I am trying to implement the Azure AD Graph API in an MVC Web App hosted on Azure. The Azure AD is set up correctly as I was able to use the Graph API last year in a previous version before it got updated at some point late last year/this year.
I am following the instructions here https://github.com/AzureADSamples/WebApp-GraphAPI-DotNet and using the updated code. The difference between these two projects is I am using WsFed not OpenID, so some parts are different, namely Startup.Auth.cs. Here is the relevant code in this example project (seen here):
Notifications = new OpenIdConnectAuthenticationNotifications()
{
AuthorizationCodeReceived = (context) =>
{
var code = context.Code;
ClientCredential credential = new ClientCredential(clientId, appKey);
string userObjectID = context.AuthenticationTicket.Identity.FindFirst(
"http://schemas.microsoft.com/identity/claims/objectidentifier").Value;
AuthenticationContext authContext = new AuthenticationContext(Authority, new NaiveSessionCache(userObjectID));
AuthenticationResult result = authContext.AcquireTokenByAuthorizationCode(
code, new Uri(HttpContext.Current.Request.Url.GetLeftPart(UriPartial.Path)), credential, graphResourceId);
AuthenticationHelper.token = result.AccessToken;
return Task.FromResult(0);
}
}
However, since my website it set up that you have to be logged in through WS-Fed to access anything on the site at all, I try to get a token in Startup.Auth.cs. so that I can simply use AcquireTokenSilent later. I use the project here https://github.com/AzureADSamples/WebApp-WSFederation-DotNet to setup WS-Fed.

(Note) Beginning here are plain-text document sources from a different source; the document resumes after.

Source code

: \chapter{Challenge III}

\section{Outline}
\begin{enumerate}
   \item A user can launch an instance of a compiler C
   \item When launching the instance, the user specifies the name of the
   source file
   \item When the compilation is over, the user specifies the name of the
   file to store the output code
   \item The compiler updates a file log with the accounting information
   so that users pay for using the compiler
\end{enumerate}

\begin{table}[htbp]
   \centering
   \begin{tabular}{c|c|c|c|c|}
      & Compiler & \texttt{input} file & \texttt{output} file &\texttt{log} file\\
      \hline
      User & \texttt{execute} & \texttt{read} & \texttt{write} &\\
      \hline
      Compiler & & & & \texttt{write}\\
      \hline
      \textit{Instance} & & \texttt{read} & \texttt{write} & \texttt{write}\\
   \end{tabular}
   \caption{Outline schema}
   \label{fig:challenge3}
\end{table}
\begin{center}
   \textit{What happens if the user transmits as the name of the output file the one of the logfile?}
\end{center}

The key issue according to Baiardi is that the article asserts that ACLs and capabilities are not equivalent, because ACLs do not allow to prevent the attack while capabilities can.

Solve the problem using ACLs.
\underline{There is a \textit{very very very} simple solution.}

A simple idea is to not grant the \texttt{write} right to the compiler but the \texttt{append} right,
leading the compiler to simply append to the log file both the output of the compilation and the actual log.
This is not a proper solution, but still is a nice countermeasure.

The problem in Startup.Auth.cs is that I don't have access to the AuthorizationCodeReceived option, only SecurityTokenReceived and SecurityTokenValidated. Neither of these give a good option for an access code or anything that I can use to query the Graph API later in my application. How do I do this? Any guidance would be greatly appreciated.
unfortunately the WS-Federation protocol does not have any concept of client and access token - the only token being traded is the one sent to you for the web login, and there is no authorization code generated. If you need to call the Graph API, I strongly recommend switching to OpenId Connect (which does handle the access token acquisition using the logic you reported above). If you absolutely cannot switch out from ws-fed, you need to perform OAuth2 flows manually. In practice, this means taking the code from https://github.com/AzureADSamples/WebApp-WebAPI-OAuth2-AppIdentity-DotNet or https://github.com/AzureADSamples/WebApp-WebAPI-OAuth2-UserIdentity-DotNet and plaster it on top of your app. That's not a very clean cut task, which is why I stand by my recommendation to take advantage of the integrated flow offered by OpenId Connect. HTH V.